This page describes the format of the pilot corpus annotation in the PARSEME shared task on on automatic detection of verbal MWEs. See a sample annotated file for illustration.
Language teams can propose language-dependent format specificities provided that they are compatible with the generic format.
In order to facilitate a swift start of the pilot annotation, annotators will work on small corpora (200 sentences at a time). The annotation environment proposed for this phase is a customized Google Docs spreadsheet, which will allow basic format control and future easy comparision of parallel annotations. Each annotator will have her/his own spreadsheet made available on-line. Working off-line with Google spreadsheets is also possible with Google Chrome.
The corpus (in plain text UTF-8 encoding) to be annotated in the pilot annotation is initially automatically converted into a one-token-per-line format:
- A word is a language-specific notion. Most often it coincides with a token.
- A token is can be defined according to generic or language-specific rules (see segmentation rules).
- Each token, except blanc characters, appears in a separate line.
- Each sentence is separated from the following sentence by an empty line.
You can use the script available on-line (to appear soon) or ask the technical support for help with the conversion.
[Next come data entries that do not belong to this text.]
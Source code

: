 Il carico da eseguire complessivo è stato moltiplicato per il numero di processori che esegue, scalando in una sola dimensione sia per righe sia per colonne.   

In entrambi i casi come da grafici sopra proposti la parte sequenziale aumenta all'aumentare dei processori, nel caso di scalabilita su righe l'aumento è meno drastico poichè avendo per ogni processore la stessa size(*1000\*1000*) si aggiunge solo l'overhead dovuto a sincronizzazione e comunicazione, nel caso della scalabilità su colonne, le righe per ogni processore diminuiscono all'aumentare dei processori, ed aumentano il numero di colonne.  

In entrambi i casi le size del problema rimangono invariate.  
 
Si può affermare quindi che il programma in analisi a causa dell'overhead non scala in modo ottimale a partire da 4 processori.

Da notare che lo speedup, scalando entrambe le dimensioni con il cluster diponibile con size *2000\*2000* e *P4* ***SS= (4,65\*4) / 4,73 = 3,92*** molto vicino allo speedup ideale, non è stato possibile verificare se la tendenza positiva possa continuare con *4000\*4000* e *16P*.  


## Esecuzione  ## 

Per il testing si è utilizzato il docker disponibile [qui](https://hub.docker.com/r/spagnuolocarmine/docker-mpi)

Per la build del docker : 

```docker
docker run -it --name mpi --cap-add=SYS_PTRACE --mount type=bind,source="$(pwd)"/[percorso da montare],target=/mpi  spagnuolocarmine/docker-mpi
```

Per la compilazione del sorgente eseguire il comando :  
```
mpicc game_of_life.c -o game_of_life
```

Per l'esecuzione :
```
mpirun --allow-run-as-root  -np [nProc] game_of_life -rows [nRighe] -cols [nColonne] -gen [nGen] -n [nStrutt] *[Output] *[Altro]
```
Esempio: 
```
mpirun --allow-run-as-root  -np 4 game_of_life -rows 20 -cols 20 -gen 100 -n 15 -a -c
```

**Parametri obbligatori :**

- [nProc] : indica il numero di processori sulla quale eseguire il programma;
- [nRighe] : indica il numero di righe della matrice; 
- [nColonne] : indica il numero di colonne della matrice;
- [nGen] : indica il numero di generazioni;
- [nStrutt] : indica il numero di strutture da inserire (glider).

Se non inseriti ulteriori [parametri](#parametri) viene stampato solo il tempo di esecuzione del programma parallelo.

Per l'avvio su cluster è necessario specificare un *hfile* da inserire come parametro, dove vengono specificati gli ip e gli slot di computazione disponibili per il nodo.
Sentence segmentation errors should be corrected manually by each language team prior to MWE annotation. Possible tokenization errors should not be corrected manually, so as to enable an easy comparison of parallel annotations.
The manual annotation consists in marking the occurences of verbal MWEs (and of their nominalizations) according to the seven-column format:
- The first column contains the rank of the corpus token in the sentence (blank characters are neglected in the token rank count) or a scope of ranks in case of a multi-word token (MWT). Note that MWTs can only stem from a language-specific tokenizer. The generic tokenizer contains not rules to detect MWTs.
- The second column contains the corpus token (blank characters are not represented explicitely) or a multi-word token. In the latter case all other columns are empty.
- The third column is empty if the token is followed by a space or another blanc character (see segmentation rules) in the original file. Otherwise it contains nsp (no space).
- The fourth column is empty if the token does not belong to any verbal MWE or if it coincides with a word. Otherwise it contains a multi-token word (MTW) identifier. MTW identifiers start from A for each new sentence and pass to the next ASCII character for each new MTW. They are to be distinguished from MWE identifiers, which appear in column 5. MTWs are to be annotated at least when they belong to MWEs. It remains to be decided if they should also be annotated outside MWEs.
- The fifth column is empty if the token is not a part of a MWE. Otherwise, it contains the MWE identifier. Only lexicalized tokens of a MWE are to be assigned identifiers (cf. annotation guidelines). Identifiers start from 1 for each new sentence and increase by 1 for each new MWE.
- The sixth column is empty except for initial tokens of MWEs, which are marked with MWE types. The following MWE types are distinguished (cf. the annotation guidelines):
- LVC - a light verb construction
- VPC - a verb particle construction
- ID - a verbal idiom
- SENT - a fully lexicalized sentential MWE
- OTH - a verbal MWE of a type different from the above
- The seventh column is empty except for prepositions selected by VMWEs (see the annotation guidelines), but not being their inherent parts (e.g. due to the possibility of the replacement of a prepositional group by a pronominal complement as in the solution rests in the hands of John, the solution rests in his hands). Selected prepositions are marked by SEL.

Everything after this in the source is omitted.